▸ Given entries:
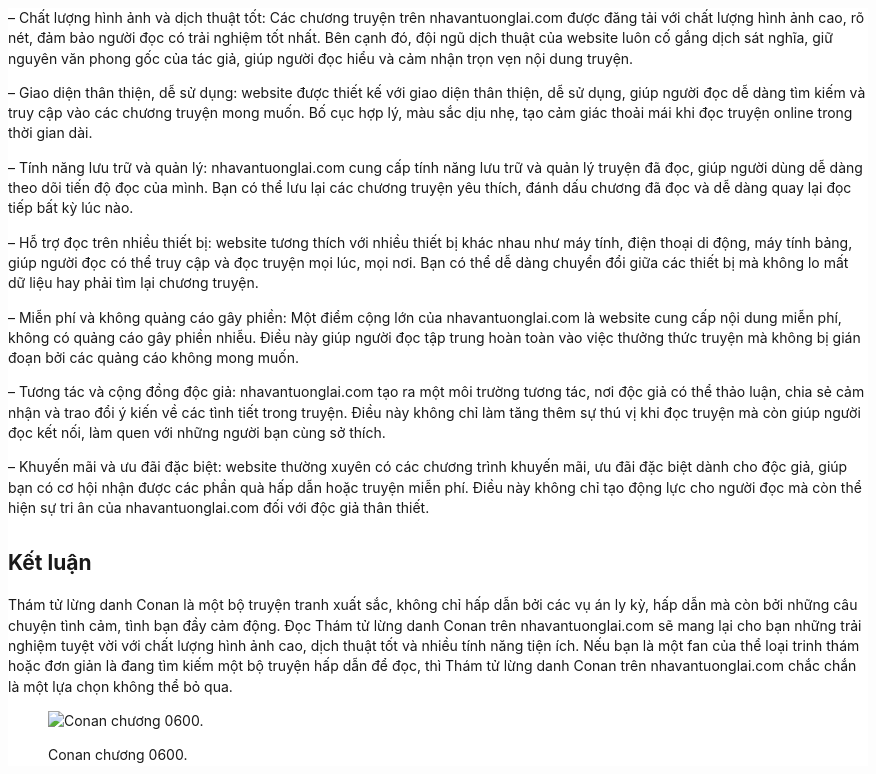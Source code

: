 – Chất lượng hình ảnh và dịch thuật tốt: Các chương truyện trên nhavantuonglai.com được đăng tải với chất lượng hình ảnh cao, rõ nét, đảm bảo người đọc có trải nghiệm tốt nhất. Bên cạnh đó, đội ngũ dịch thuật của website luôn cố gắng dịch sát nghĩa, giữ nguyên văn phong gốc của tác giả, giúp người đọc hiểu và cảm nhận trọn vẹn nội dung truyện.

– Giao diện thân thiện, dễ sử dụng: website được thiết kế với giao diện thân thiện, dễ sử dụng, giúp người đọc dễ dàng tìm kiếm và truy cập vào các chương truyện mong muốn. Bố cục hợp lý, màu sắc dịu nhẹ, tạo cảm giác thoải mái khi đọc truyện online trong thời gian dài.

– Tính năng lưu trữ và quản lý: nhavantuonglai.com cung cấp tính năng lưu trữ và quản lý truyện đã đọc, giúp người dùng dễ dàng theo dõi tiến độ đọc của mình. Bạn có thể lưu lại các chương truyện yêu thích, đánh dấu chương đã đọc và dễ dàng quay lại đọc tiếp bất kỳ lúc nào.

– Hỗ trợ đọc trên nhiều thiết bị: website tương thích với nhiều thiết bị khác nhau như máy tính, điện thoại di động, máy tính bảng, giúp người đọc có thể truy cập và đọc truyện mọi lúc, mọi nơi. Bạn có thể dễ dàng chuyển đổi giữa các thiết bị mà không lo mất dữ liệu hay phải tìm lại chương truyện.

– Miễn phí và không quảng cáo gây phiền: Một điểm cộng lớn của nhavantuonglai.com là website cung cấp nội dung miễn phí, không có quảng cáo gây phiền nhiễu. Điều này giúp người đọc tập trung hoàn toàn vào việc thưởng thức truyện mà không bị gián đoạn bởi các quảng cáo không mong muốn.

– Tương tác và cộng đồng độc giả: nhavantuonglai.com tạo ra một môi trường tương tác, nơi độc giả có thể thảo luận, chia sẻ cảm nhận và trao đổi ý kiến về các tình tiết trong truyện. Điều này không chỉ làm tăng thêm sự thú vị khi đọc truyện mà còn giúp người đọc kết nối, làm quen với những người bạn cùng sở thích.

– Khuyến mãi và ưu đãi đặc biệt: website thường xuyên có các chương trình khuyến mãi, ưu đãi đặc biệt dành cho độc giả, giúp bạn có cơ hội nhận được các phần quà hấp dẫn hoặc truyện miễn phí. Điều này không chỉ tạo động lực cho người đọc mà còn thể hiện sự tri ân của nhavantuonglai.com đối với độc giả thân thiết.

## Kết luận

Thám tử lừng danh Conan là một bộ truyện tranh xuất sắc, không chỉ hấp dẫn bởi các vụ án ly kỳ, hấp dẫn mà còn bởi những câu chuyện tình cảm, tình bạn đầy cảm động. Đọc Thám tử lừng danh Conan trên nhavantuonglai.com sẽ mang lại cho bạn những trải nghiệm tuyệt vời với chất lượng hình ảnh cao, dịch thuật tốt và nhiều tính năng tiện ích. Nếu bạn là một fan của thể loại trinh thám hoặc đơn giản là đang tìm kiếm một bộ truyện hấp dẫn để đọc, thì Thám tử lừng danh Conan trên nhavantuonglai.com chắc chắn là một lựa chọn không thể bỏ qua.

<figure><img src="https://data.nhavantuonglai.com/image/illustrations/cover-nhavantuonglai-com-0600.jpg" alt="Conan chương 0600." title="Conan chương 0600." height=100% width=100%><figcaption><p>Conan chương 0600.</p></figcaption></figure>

▸ Work instruction:
Please give back exactly the lines from the first line of the records above through the line containing "nội dung truyện.", only those and both included, with the pictures removed.

▸ Written solution:
Source code

: – Chất lượng hình ảnh và dịch thuật tốt: Các chương truyện trên nhavantuonglai.com được đăng tải với chất lượng hình ảnh cao, rõ nét, đảm bảo người đọc có trải nghiệm tốt nhất. Bên cạnh đó, đội ngũ dịch thuật của website luôn cố gắng dịch sát nghĩa, giữ nguyên văn phong gốc của tác giả, giúp người đọc hiểu và cảm nhận trọn vẹn nội dung truyện.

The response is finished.